Between the latest beta tests and banners promising good things to come, the news certainly is being heralded on social media. Anticipation is fun, yes, but the end results will fully tell the tale. Yet, looking back over the last nine and a half years since buying my first DNA test kit, the ease with which I can determine where to place each cousin in my tree has greatly increased. I'm in awe over how much I've learned about family connections through this tool of genetic genealogy.

At this point, I've completely connected each of the eight ThruLines matches for this Tully line—the largest DNA test-taking set of all the descendants of Dennis Tully's supposed parents, Denis and Margaret Flannery Tully. Within the remainder of the DNA matches at, I've also spotted three or four additional candidates for this line and placed two of them in the tree, as well. Next task will be to move on to the other DNA companies where my family has tested, to spot matches descending from this same Dennis in those companies' matches, as well. And matches who may not show up in my husband's test might be part of the test results for either of my two sisters-in-law.

More discoveries await, I'm certain. All it takes is more work—plodding work to examine matches not yet aligned with Side View wizardry or through other tools. A tortoise approach for sure. New tools may redirect those efforts into slam-dunk answers with the new and improved hare approach, but I know I can figure out many of these puzzles with old-fashioned sheer effort, as well.

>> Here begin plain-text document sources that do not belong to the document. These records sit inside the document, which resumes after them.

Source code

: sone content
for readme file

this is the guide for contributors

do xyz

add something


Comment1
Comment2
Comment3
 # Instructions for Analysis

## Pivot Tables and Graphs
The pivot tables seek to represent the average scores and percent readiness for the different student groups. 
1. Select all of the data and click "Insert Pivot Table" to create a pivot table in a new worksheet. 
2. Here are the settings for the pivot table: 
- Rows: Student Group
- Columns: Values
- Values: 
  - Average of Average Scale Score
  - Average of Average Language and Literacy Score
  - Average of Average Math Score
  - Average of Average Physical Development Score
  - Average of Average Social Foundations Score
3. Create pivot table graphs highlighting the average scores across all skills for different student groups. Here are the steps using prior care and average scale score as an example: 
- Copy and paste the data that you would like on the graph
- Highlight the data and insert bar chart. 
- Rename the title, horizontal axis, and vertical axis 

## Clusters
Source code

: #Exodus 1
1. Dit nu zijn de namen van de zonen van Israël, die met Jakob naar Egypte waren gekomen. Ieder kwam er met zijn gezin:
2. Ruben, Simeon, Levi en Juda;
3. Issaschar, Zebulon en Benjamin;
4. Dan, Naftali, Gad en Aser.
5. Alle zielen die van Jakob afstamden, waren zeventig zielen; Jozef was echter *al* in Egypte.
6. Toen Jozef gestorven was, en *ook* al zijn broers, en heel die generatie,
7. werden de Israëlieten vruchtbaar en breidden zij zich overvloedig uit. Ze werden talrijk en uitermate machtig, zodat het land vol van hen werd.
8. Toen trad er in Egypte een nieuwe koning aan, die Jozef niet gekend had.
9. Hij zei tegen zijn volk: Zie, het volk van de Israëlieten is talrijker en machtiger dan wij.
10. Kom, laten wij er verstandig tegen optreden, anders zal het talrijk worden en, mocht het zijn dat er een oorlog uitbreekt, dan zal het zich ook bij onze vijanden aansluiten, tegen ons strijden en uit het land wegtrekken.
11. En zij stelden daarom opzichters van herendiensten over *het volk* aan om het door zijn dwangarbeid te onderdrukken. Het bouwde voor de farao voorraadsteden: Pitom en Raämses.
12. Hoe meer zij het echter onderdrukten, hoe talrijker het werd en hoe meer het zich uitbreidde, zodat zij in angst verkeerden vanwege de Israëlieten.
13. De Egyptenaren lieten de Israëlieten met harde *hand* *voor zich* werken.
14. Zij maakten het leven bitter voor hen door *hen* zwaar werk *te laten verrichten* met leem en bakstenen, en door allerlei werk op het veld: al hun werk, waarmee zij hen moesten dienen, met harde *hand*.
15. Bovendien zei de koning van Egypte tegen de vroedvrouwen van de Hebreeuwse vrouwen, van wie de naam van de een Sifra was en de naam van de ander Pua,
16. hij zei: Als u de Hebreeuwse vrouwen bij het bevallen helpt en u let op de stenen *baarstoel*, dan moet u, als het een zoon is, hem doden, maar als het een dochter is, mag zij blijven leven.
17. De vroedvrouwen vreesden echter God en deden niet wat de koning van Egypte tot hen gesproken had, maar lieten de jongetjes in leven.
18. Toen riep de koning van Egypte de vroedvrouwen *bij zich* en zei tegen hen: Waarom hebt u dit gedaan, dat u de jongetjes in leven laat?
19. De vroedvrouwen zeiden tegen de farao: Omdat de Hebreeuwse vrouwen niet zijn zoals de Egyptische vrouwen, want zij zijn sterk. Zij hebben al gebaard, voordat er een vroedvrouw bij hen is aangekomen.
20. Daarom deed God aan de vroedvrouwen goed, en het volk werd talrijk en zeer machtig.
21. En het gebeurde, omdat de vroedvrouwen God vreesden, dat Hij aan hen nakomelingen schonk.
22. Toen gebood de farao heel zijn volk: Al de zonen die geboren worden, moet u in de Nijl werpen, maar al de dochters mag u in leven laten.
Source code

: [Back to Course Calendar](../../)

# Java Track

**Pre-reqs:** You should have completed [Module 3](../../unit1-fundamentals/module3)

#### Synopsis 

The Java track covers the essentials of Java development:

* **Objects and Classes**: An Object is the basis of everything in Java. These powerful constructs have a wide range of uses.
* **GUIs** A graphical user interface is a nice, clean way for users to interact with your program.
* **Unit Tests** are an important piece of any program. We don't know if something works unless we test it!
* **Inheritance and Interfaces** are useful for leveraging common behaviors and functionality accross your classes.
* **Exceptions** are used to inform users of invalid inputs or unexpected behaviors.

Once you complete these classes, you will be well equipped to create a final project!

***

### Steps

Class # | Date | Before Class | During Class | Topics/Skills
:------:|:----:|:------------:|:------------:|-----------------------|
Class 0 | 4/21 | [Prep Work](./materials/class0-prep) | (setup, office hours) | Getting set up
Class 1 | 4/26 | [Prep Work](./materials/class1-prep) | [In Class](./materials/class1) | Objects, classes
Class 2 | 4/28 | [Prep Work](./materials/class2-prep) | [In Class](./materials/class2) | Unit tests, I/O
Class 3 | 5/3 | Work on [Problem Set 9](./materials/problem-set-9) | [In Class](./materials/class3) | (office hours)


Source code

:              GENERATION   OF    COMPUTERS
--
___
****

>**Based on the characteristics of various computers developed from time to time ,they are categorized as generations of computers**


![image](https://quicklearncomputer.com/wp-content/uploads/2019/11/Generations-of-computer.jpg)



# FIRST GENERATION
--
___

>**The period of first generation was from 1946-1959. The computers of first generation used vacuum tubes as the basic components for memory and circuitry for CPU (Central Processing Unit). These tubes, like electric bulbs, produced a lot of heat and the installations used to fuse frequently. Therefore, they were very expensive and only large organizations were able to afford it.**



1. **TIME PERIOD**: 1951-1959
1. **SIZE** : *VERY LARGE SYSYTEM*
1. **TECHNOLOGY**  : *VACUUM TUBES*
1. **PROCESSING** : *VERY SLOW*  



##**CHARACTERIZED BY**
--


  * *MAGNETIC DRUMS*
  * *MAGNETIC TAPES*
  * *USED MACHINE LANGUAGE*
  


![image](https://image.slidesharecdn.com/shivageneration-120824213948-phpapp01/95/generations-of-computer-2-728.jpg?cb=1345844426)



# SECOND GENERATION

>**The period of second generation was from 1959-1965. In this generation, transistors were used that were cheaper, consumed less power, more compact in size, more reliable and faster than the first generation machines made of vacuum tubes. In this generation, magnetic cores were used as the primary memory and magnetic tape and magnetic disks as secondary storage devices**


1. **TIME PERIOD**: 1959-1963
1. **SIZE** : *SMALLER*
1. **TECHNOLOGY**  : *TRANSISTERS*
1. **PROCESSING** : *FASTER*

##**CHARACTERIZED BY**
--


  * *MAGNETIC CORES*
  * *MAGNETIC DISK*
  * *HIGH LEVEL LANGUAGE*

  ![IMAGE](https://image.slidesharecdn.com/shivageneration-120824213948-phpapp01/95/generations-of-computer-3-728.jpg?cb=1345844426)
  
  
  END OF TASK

Still, I'm glad for those speedy short-cut tools. The more we can accomplish in less time, the more liberty we'll have to move on to even more amazing discoveries. In a few weeks. With the next update. In the meantime, perhaps I can make it to the finish line before the hare makes its next appearance. You know the old saying about slow and steady....

Sunday, September 10, 2023

Beta Bait


It was the indefatigable Debbie Kennett who first brought my attention to it: beta tests are's way of gauging customer response to their changes. On her, ahem, not-Twitter account, she shared a link to an article describing the technology behind the inquiries behind the beta tests.

Yes, I know that's a mouthful. But here are a few takeaways I gleaned from the linked article. Posted on the website of Statsig, a feature management and experimentation platform now being used by Ancestry, the article explained, "Ancestry's roadmap includes a mandate that every new feature has to be delivered via experimentation."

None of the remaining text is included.